Dorian tries to give John instructions to on how to put his head back together but John doesn’t necessarily have a medical steadiness to him and gets his wires mixed and ends up shutting Dorian off. He gets straight to trying to fix him as Paige calls him to tell him the updates on her situation—she tells him that the gunmen know about him and Dorian and that there are no men guarding the stairways.

John has to resort to a last case scenario when he sees tossed out chewing gum. In a great comedic bit from Urban he makes the decision—a hard decision, you can tell by his face—to chew the gum and turn it into an adhesive for Dorian.  Dorian instantly wakes up, is subsequently disgusted but impressed as well. They get up and continue their way upstairs.

This was further proof that Dorian has managed to get himself under John’s skin. The premiere episode introduced us to a jaded man who felt nothing by disdain for androids and now he’s willing to take the time he needs to fix his partner up.

They’re making their way upstairs when Paige informs them that she can’t stay in her hiding place any longer and that she needs to go and be with her sister while there’s an opening. They try to warn her not to but she ignores them and tells them that if they’re going to die she’s going to do it sitting next to her sister and trying to protect her until the last moment because she’s all she has—a note that Dorian and John have a hard time resonating with. Paige gets one last act of quiet heroism as she places her phone on a nearby table so that John and Dorian can still tell what’s going on.

It’s soon after that the assailants decide it’s time to move out and set a bomb to detonate just as the cops put a stop to the heist taking place close by. Dorian and John fear they’re out of time until Dorian offers himself to climb up the empty elevator shaft and into an air duct to make it in time—he tells John he has to, it’s what he is made to do and he’s off.

It would be sweeter if it wasn’t the third episode in, so we know there zero chance any real damage is going to come by him.

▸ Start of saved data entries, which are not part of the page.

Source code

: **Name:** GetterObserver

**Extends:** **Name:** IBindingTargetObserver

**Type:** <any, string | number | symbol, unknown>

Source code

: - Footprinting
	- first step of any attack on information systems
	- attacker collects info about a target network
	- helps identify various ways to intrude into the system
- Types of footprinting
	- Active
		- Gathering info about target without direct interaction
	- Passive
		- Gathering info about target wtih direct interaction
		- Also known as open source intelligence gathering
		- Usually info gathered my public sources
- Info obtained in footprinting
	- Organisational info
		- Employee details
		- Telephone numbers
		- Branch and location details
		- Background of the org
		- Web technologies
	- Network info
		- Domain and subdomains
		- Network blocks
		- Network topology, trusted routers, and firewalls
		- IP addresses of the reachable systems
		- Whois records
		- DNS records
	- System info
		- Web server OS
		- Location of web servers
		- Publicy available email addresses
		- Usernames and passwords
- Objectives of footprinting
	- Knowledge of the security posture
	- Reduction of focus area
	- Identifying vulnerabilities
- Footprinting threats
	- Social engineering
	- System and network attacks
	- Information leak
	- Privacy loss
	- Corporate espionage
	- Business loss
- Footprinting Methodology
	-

But still…yay Dorian.

He gets to the room just in time and just before any of the men can hurt one of the hostages he jumps in and takes out many of the men on his own before being gunned down by the man in charge who asks him his name and tells him he never kills a man without knowing who he is, followed with a dig at how he isn’t really a man anyway.

Just before he shoots, John shows up (someone managing to run up the staircase in time but hey…loopholes) having masked himself before his unveiling and manages to help save the day by ridding the room of the remaining gunmen. Dorian shuts down the bomb and all is well.

If I hadn’t written notes down I only would have remembered the endings—the plot really did drag.

However the ending works so well, so cohesively with the bits and bobs that we’ve learned so far about our two leads that it’s okay that for an hour I was waiting for the pace to pick up…well it didn’t erase the problem but it certainly made it easier to bear. The two of them are going for a celebratory ride later when Dorian tells John something that confounded him earlier. When the gun had been pointed at his head, he’d felt fear. He hadn’t wished to die and he knows it’s not the same for him but, as John notes, dead is dead, a universal notion for anyone with free thought. Dorian isn’t a mindless machine programmed to do the bidding of any police officer but, as each episode tells us, he’s someone who has a mind of his own, developing emotions and as we learn this week, is capable of even fear.

And this is enough to keep me watching for at least a while longer. A show with potential can take a viewer a long way.